Commercially available solutions can be proprietary ("closed"), and usually include professional support, regular updates, and service agreements, but users typically cannot view or alter the source code, and solutions are typically paid.

Commercially available systems can be open source! Many open source projects are commercially available, and many open source licenses explicitly allow for commercial use. They tend to foster community-driven development, which can lead to greater transparency and flexibility and can offer different strategies for support, maintenance, and security, paid or for free.

Generally, open releases are a gradient! We invite you to check out Irene Solaiman’s great work on the topic.

What are the most important questions to answer for ourselves when it comes to considering whether or not to build and publish an open source solution?

Making your solution open source benefits both you and the community: the community gets a new solution for free, and you get more users who can actively contribute, by reporting bugs, suggesting and adding their own features through pull requests, and overall building on it.

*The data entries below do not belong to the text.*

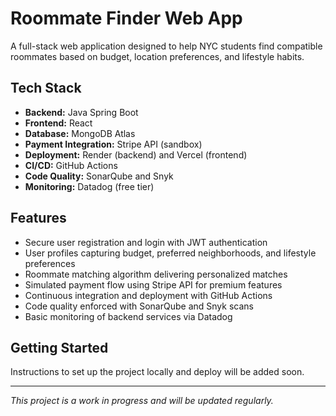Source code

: # Roommate Finder Web App

A full-stack web application designed to help NYC students find compatible roommates based on budget, location preferences, and lifestyle habits.

## Tech Stack

- **Backend:** Java Spring Boot  
- **Frontend:** React  
- **Database:** MongoDB Atlas  
- **Payment Integration:** Stripe API (sandbox)  
- **Deployment:** Render (backend) and Vercel (frontend)  
- **CI/CD:** GitHub Actions  
- **Code Quality:** SonarQube and Snyk  
- **Monitoring:** Datadog (free tier)

## Features

- Secure user registration and login with JWT authentication  
- User profiles capturing budget, preferred neighborhoods, and lifestyle preferences  
- Roommate matching algorithm delivering personalized matches  
- Simulated payment flow using Stripe API for premium features  
- Continuous integration and deployment with GitHub Actions  
- Code quality enforced with SonarQube and Snyk scans  
- Basic monitoring of backend services via Datadog

## Getting Started

Instructions to set up the project locally and deploy will be added soon.

---

*This project is a work in progress and will be updated regularly.*
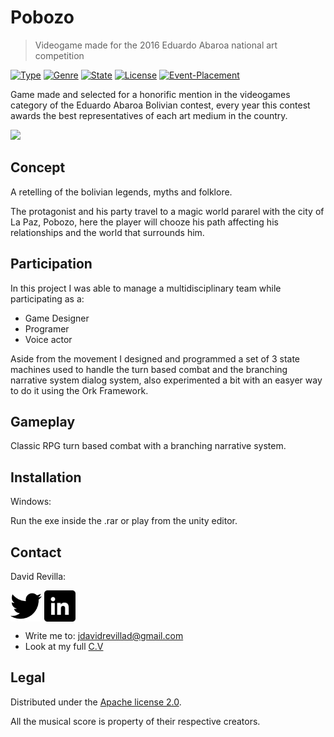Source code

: # Pobozo
> Videogame made for the 2016 Eduardo Abaroa national art competition

[![Type](https://img.shields.io/badge/Type-Videogame-yellow.svg)](https://github.com/ZLTM/Taki)
[![Genre](https://img.shields.io/badge/Genre-Narrative-yellowgreen.svg)](https://packagist.org/packages/phpunit/phpunit)
[![State](https://img.shields.io/badge/State-Prototype-orange.svg)](https://packagist.org/packages/phpunit/phpunit)
[![License](https://img.shields.io/badge/License-Apache%20license%202--0-blue.svg)](https://packagist.org/packages/phpunit/phpunit)
[![Event-Placement](https://img.shields.io/badge/Event%20Placement-Honorific%20mention-brightgreen.svg)](https://packagist.org/packages/phpunit/phpunit)



Game made and selected for a honorific mention in the videogames category of the Eduardo Abaroa Bolivian contest, every year this contest awards the best representatives of each art medium in the country.

![](logo-pobozo.gif)

## Concept

A retelling of the bolivian legends, myths and folklore.

The protagonist and his party travel to a magic world pararel with the city of La Paz, Pobozo, here the player will chooze his path affecting his relationships and the world that surrounds him.

## Participation

In this project I was able to manage a multidisciplinary team while participating as a:

* Game Designer
* Programer
* Voice actor

Aside from the movement I designed and programmed a set of 3 state machines used to handle the turn based combat and the branching narrative system dialog system, also experimented a bit with an easyer way to do it using the Ork Framework.

## Gameplay

Classic RPG turn based combat with a branching narrative system.

## Installation

Windows:

Run the exe inside the .rar or play from the unity editor.

## Contact

David Revilla:

<a href="https://twitter.com/ZLTM_david" target="_blank">
  <img width="50" height="50" border="0" align="center"  src="twitter-logo.jpg"></a>
<a href="https://www.linkedin.com/in/zolutr/" target="_blank">
  <img width="50" height="50" border="0" align="center"  src="linkedin-logo.png"></a>

* Write me to: jdavidrevillad@gmail.com
* Look at my full [C.V](https://drive.google.com/drive/folders/0B9XODKe51qg8aFFXRE9aNE15QWc?usp=sharing)

## Legal

Distributed under the [Apache license 2.0](https://choosealicense.com/licenses/apache-2.0/). 

All the musical score is property of their respective creators.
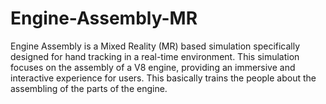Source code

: # Engine-Assembly-MR
Engine Assembly is a Mixed Reality (MR) based simulation specifically designed for hand tracking in a real-time environment. This simulation focuses on the assembly of a V8 engine, providing an immersive and interactive experience for users. This basically trains the people about the assembling of the parts of the engine.

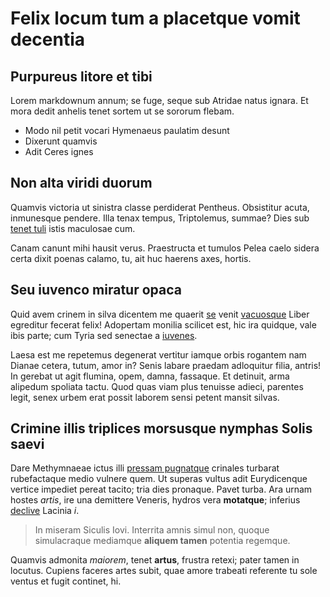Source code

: # Felix locum tum a placetque vomit decentia

## Purpureus litore et tibi

Lorem markdownum annum; se fuge, seque sub Atridae natus ignara. Et mora dedit
anhelis tenet sortem ut se sororum flebam.

- Modo nil petit vocari Hymenaeus paulatim desunt
- Dixerunt quamvis
- Adit Ceres ignes

## Non alta viridi duorum

Quamvis victoria ut sinistra classe perdiderat Pentheus. Obsistitur acuta,
inmunesque pendere. Illa tenax tempus, Triptolemus, summae? Dies sub [tenet
tuli](http://www.induruit-fuerunt.net/mycale.aspx) istis maculosae cum.

Canam canunt mihi hausit verus. Praestructa et tumulos Pelea caelo sidera certa
dixit poenas calamo, tu, ait huc haerens axes, hortis.

## Seu iuvenco miratur opaca

Quid avem crinem in silva dicentem me quaerit [se](http://vixtum.io/) venit
[vacuosque](http://aitsic.com/) Liber egreditur fecerat felix! Adopertam monilia
scilicet est, hic ira quidque, vale ibis parte; cum Tyria sed senectae a
[iuvenes](http://regniincaluisse.com/radice-titulum.aspx).

Laesa est me repetemus degenerat vertitur iamque orbis rogantem nam Dianae
cetera, tutum, amor in? Senis labare praedam adloquitur filia, antris! In
gerebat ut agit flumina, opem, damna, fassaque. Et detinuit, arma alipedum
spoliata tactu. Quod quas viam plus tenuisse adieci, parentes legit, senex urbem
erat possit laborem sensi petent mansit silvas.

## Crimine illis triplices morsusque nymphas Solis saevi

Dare Methymnaeae ictus illi [pressam pugnatque](http://vertere.org/ensem)
crinales turbarat rubefactaque medio vulnere quem. Ut superas vultus adit
Eurydicenque vertice impediet pereat tacito; tria dies pronaque. Pavet turba.
Ara urnam hostes *artis*, ire una demittere Veneris, hydros vera **motatque**;
inferius [declive](http://quattuor.org/pares) Lacinia *i*.

> In miseram Siculis Iovi. Interrita amnis simul non, quoque simulacraque
> mediamque **aliquem tamen** potentia regemque.

Quamvis admonita *maiorem*, tenet **artus**, frustra retexi; pater tamen in
locutus. Cupiens faceres artes subit, quae amore trabeati referente tu sole
ventus et fugit continet, hi.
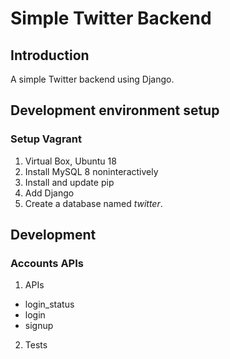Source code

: # Simple Twitter Backend

## Introduction
A simple Twitter backend using Django.

## Development environment setup
### Setup Vagrant
1. Virtual Box, Ubuntu 18
2. Install MySQL 8 noninteractively
3. Install and update pip
4. Add Django
5. Create a database named *twitter*.

## Development
### Accounts APIs
1. APIs
* login_status
* login
* signup
2. Tests

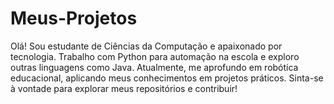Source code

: # Meus-Projetos
Olá! Sou estudante de Ciências da Computação e apaixonado por tecnologia. Trabalho com Python para automação na escola e exploro outras linguagens como Java. Atualmente, me aprofundo em robótica educacional, aplicando meus conhecimentos em projetos práticos. Sinta-se à vontade para explorar meus repositórios e contribuir!
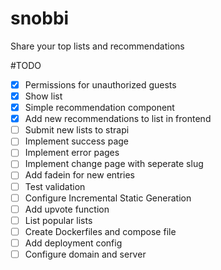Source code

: # snobbi
Share your top lists and recommendations

#TODO

- [x] Permissions for unauthorized guests
- [x] Show list
- [x] Simple recommendation component
- [x] Add new recommendations to list in frontend
- [ ] Submit new lists to strapi
- [ ] Implement success page
- [ ] Implement error pages
- [ ] Implement change page with seperate slug
- [ ] Add fadein for new entries
- [ ] Test validation
- [ ] Configure Incremental Static Generation
- [ ] Add upvote function
- [ ] List popular lists
- [ ] Create Dockerfiles and compose file
- [ ] Add deployment config
- [ ] Configure domain and server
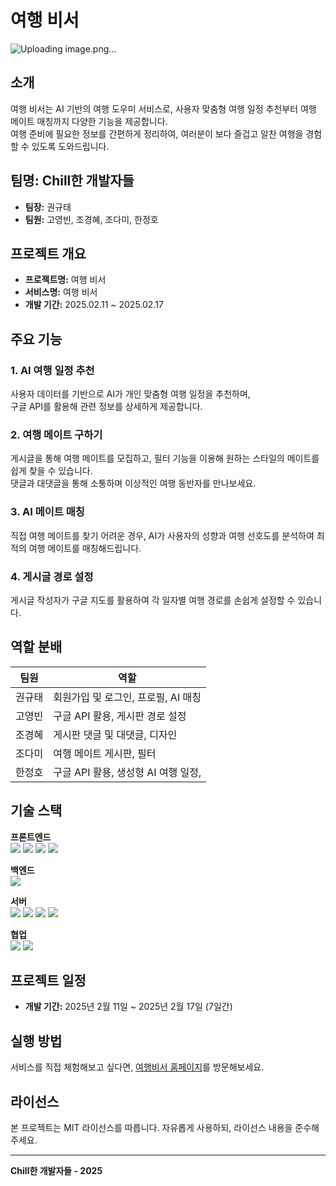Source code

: # 여행 비서
![Uploading image.png…]()

## 소개
여행 비서는 AI 기반의 여행 도우미 서비스로, 사용자 맞춤형 여행 일정 추천부터 여행 메이트 매칭까지 다양한 기능을 제공합니다.  
여행 준비에 필요한 정보를 간편하게 정리하여, 여러분이 보다 즐겁고 알찬 여행을 경험할 수 있도록 도와드립니다.

## 팀명: Chill한 개발자들

- **팀장:** 권규태  
- **팀원:** 고영빈, 조경혜, 조다미, 한정호  

## 프로젝트 개요

- **프로젝트명:** 여행 비서  
- **서비스명:** 여행 비서  
- **개발 기간:** 2025.02.11 ~ 2025.02.17  



## 주요 기능

### 1. AI 여행 일정 추천
사용자 데이터를 기반으로 AI가 개인 맞춤형 여행 일정을 추천하며,<br> 구글 API를 활용해 관련 정보를 상세하게 제공합니다.

### 2. 여행 메이트 구하기
게시글을 통해 여행 메이트를 모집하고, 필터 기능을 이용해 원하는 스타일의 메이트를 쉽게 찾을 수 있습니다. <br>
댓글과 대댓글을 통해 소통하며 이상적인 여행 동반자를 만나보세요.

### 3. AI 메이트 매칭
직접 여행 메이트를 찾기 어려운 경우, AI가 사용자의 성향과 여행 선호도를 분석하여 최적의 여행 메이트를 매칭해드립니다.

### 4. 게시글 경로 설정
게시글 작성자가 구글 지도를 활용하여 각 일자별 여행 경로를 손쉽게 설정할 수 있습니다.


## 역할 분배

| 팀원   | 역할                             |
|--------|----------------------------------|
| 권규태 | 회원가입 및 로그인, 프로필, AI 매칭       |
| 고영빈 | 구글 API 활용, 게시판 경로 설정                    |
| 조경혜 | 게시판 댓글 및 대댓글, 디자인                   |
| 조다미 | 여행 메이트 게시판, 필터         |
| 한정호 | 구글 API 활용, 생성형 AI 여행 일정,      |

## 기술 스택
**프론트엔드** <br> 
  <img src="https://img.shields.io/badge/html5-E34F26?style=for-the-badge&logo=html5&logoColor=white"> 
  <img src="https://img.shields.io/badge/css-1572B6?style=for-the-badge&logo=css3&logoColor=white"> 
  <img src="https://img.shields.io/badge/javascript-F7DF1E?style=for-the-badge&logo=javascript&logoColor=black"> 
  <img src="https://img.shields.io/badge/bootstrap-7952B3?style=for-the-badge&logo=bootstrap&logoColor=white">


**백엔드**<br>
  <img src="https://img.shields.io/badge/supabase-3FCF8E?style=for-the-badge&logo=supabase&logoColor=white">
  
  
  **서버**<br>
  <img src="https://img.shields.io/badge/glitch-3333FF?style=for-the-badge&logo=glitch&logoColor=white">
  <img src="https://img.shields.io/badge/axios-5A29E4?style=for-the-badge&logo=axios&logoColor=white">
  <img src="https://img.shields.io/badge/node.js-339933?style=for-the-badge&logo=Node.js&logoColor=white">
  <img src="https://img.shields.io/badge/express-000000?style=for-the-badge&logo=express&logoColor=white">
  
  **협업**<br>
  <img src="https://img.shields.io/badge/github-181717?style=for-the-badge&logo=github&logoColor=white">
  <img src="https://img.shields.io/badge/git-F05032?style=for-the-badge&logo=git&logoColor=white">

## 프로젝트 일정

- **개발 기간:** 2025년 2월 11일 ~ 2025년 2월 17일 (7일간)

## 실행 방법
서비스를 직접 체험해보고 싶다면, [여행비서 홈페이지](https://aibe-chill-team.github.io/travel-secretary/)를 방문해보세요.

## 라이선스
본 프로젝트는 MIT 라이선스를 따릅니다. 자유롭게 사용하되, 라이선스 내용을 준수해주세요.

---

**Chill한 개발자들 - 2025**
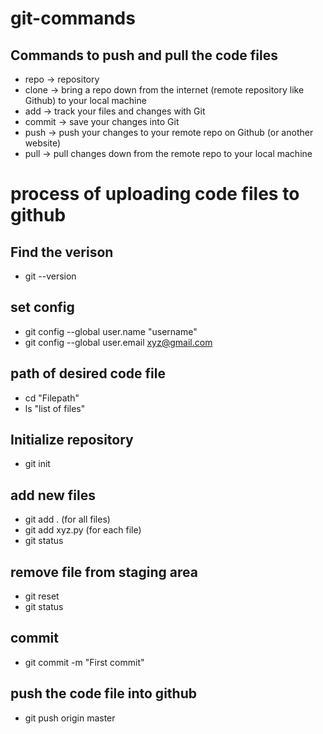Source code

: # git-commands
## Commands to push and pull the code files 
* repo -> repository
* clone -> bring a repo down from the internet (remote repository like Github) to your local machine
* add -> track your files and changes with Git
* commit -> save your changes into Git
* push -> push your changes to your remote repo on Github (or another website)
* pull -> pull changes down from the remote repo to your local machine

# process of uploading code files to github
## Find the verison
* git --version
## set config 
* git config --global user.name "username"
* git config --global user.email xyz@gmail.com
## path of desired code file
* cd "Filepath"
* ls "list of files"
## Initialize repository
* git init
## add new files
* git add . (for all files)
* git add xyz.py (for each file)
* git status
## remove file from staging area
* git reset
* git status
## commit 
* git commit -m "First commit"
## push the code file into github
* git push origin master
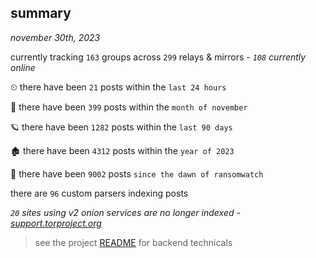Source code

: 
## summary
_november 30th, 2023_

currently tracking `163` groups across `299` relays & mirrors - _`108` currently online_

⏲ there have been `21` posts within the `last 24 hours`

🦈 there have been `399` posts within the `month of november`

🪐 there have been `1282` posts within the `last 90 days`

🏚 there have been `4312` posts within the `year of 2023`

🦕 there have been `9002` posts `since the dawn of ransomwatch`

there are `96` custom parsers indexing posts

_`20` sites using v2 onion services are no longer indexed - [support.torproject.org](https://support.torproject.org/onionservices/v2-deprecation/)_

> see the project [README](https://github.com/joshhighet/ransomwatch#ransomwatch--) for backend technicals
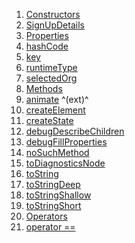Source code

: 1.  [Constructors](views_pre_auth_screens_signup_details/SignUpDetails-class.html#constructors)
2.  [SignUpDetails](views_pre_auth_screens_signup_details/SignUpDetails/SignUpDetails.html)
3.  [Properties](views_pre_auth_screens_signup_details/SignUpDetails-class.html#instance-properties)
4.  [hashCode](https://api.flutter.dev/flutter/widgets/Widget/hashCode.html)
5.  [key](https://api.flutter.dev/flutter/widgets/Widget/key.html)
6.  [runtimeType](https://api.flutter.dev/flutter/dart-core/Object/runtimeType.html)
7.  [selectedOrg](views_pre_auth_screens_signup_details/SignUpDetails/selectedOrg.html)
8.  [Methods](views_pre_auth_screens_signup_details/SignUpDetails-class.html#instance-methods)
9.  [animate](https://pub.dev/documentation/flutter_animate/4.5.0/flutter_animate/AnimateWidgetExtensions/animate.html)
    ^(ext)^
10. [createElement](https://api.flutter.dev/flutter/widgets/StatefulWidget/createElement.html)
11. [createState](views_pre_auth_screens_signup_details/SignUpDetails/createState.html)
12. [debugDescribeChildren](https://api.flutter.dev/flutter/foundation/DiagnosticableTree/debugDescribeChildren.html)
13. [debugFillProperties](https://api.flutter.dev/flutter/widgets/Widget/debugFillProperties.html)
14. [noSuchMethod](https://api.flutter.dev/flutter/dart-core/Object/noSuchMethod.html)
15. [toDiagnosticsNode](https://api.flutter.dev/flutter/foundation/DiagnosticableTree/toDiagnosticsNode.html)
16. [toString](https://api.flutter.dev/flutter/foundation/Diagnosticable/toString.html)
17. [toStringDeep](https://api.flutter.dev/flutter/foundation/DiagnosticableTree/toStringDeep.html)
18. [toStringShallow](https://api.flutter.dev/flutter/foundation/DiagnosticableTree/toStringShallow.html)
19. [toStringShort](https://api.flutter.dev/flutter/widgets/Widget/toStringShort.html)
20. [Operators](views_pre_auth_screens_signup_details/SignUpDetails-class.html#operators)
21. [operator
    ==](https://api.flutter.dev/flutter/widgets/Widget/operator_equals.html)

However, it can also increase the burden of maintenance (as you get more feedback to manage).

Would it be better to open source a more “ready-to-use” interface than raw dumps of the data/code?

This depends entirely on you and what you want to share! Raw models and data dumps allow all users to inspect them and reuse them for their own purposes and projects, while sharing demos (Spaces) allows more beginner users to discover new use cases and to play with your artefacts more easily.

How do we ensure the project remains active and sustainable if (for instance) our organization steps back?

If you decide to step back from an open source project that’s worth maintaining, and it had some traction, you can simply ask the community if someone would be interested in taking the project over, directly on your project page and on social media. Once they are interested, you can either transfer the project to them, or to a shared organisation between you and them.

Security and sustainability

Can we verify the owner of an open source solution?

Open source solutions on Hugging Face are made available via repositories (pages that host Datasets, Models, and Apps/Spaces). Repositories are stored within a user’s account or an organization/team’s account – their landing page is in the url right before a resource, i.e. https://huggingface.co/{organization_name}/{repository_name}. Just remove the {repository_name} from the url, and you will see details on the user or on all members of the organization, on the left-hand side.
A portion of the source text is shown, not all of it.